Penile Skin / Shaft Reconstruction
Penile shaft resurfacing after Fournier's gangrene, lichen sclerosus, oncologic resection, zipper injury, or circumferential avulsion uses split-thickness or full-thickness skin grafts, scrotal flaps, or groin flaps depending on graft-bed quality and the extent of the defect.
Indications
| Indication | Typical reconstruction |
|---|---|
| Fournier's / necrotizing soft-tissue loss | STSG for broad shaft resurfacing; scrotal or regional flaps when graft bed is poor |
| Lichen sclerosus with skin loss | Excision of diseased skin with graft or local flap coverage |
| Circumferential avulsion / degloving | STSG or FTSG depending bed, size, and contraction tolerance |
| Paraffin / foreign-body granuloma excision | Staged or single-stage skin replacement, sometimes with scrotal tunnel or flap techniques |
| Oncologic shaft-skin resection | Primary closure, graft, or flap based on defect size and tension |
Technique Overview
This page is a launch pointer to the dedicated shaft-reconstruction pages. For graft technique, see Penile Skin Grafting, STSG, and FTSG. For local flap options, see Muranyi Scrotal Tunnel Flap, Staged Scrotal Flap, and Penile Tissue Substitutes.

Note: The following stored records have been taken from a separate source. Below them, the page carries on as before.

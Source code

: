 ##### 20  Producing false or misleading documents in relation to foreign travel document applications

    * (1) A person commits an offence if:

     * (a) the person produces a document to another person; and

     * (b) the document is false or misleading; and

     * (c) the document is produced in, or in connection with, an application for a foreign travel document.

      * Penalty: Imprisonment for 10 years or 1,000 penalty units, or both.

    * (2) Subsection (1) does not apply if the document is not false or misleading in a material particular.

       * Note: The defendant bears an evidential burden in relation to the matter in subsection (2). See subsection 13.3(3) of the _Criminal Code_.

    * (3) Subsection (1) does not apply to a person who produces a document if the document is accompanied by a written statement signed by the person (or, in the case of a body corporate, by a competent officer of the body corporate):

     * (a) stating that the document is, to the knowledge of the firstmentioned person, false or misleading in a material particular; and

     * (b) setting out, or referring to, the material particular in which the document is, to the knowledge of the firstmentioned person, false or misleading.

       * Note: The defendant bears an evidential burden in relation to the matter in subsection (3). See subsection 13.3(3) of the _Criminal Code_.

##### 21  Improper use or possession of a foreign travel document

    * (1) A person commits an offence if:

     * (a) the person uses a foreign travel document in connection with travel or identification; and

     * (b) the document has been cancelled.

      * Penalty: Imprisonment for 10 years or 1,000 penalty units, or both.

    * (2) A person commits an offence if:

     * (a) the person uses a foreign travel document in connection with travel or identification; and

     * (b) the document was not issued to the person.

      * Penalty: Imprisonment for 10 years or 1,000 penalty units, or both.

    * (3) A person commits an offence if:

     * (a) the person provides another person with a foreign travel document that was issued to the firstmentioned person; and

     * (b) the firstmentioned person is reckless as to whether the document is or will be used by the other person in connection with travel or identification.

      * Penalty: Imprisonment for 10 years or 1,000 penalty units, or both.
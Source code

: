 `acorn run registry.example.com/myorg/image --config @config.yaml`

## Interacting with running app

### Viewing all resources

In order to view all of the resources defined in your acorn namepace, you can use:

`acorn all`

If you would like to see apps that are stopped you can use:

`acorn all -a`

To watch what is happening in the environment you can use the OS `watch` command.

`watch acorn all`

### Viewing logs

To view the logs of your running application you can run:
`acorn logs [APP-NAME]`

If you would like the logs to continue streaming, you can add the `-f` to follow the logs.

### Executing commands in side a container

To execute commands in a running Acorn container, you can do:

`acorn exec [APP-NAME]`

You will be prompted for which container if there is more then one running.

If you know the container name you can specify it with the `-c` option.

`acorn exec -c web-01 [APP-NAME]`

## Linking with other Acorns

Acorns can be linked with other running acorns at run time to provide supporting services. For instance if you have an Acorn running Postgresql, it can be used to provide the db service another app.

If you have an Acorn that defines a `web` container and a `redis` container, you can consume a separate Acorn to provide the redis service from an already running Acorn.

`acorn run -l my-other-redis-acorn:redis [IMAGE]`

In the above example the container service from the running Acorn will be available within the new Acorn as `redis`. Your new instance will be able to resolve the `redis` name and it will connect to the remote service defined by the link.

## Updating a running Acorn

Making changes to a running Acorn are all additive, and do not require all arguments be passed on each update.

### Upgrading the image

Core principles: remove all nonviable or diseased skin, preserve Buck's fascia when possible, obtain hemostasis before grafting, avoid circumferential constriction at the corona or base, and choose graft thickness based on take versus contraction.
Outcomes
Report graft take, contracture, penile curvature or tethering with erection, sensation, recurrent disease, wound infection, need for revision, and patient-reported appearance / sexual function. STSG is efficient for large resurfacing but contracts more than FTSG; FTSG has better texture and less secondary contraction but needs a better vascular bed and has limited donor size.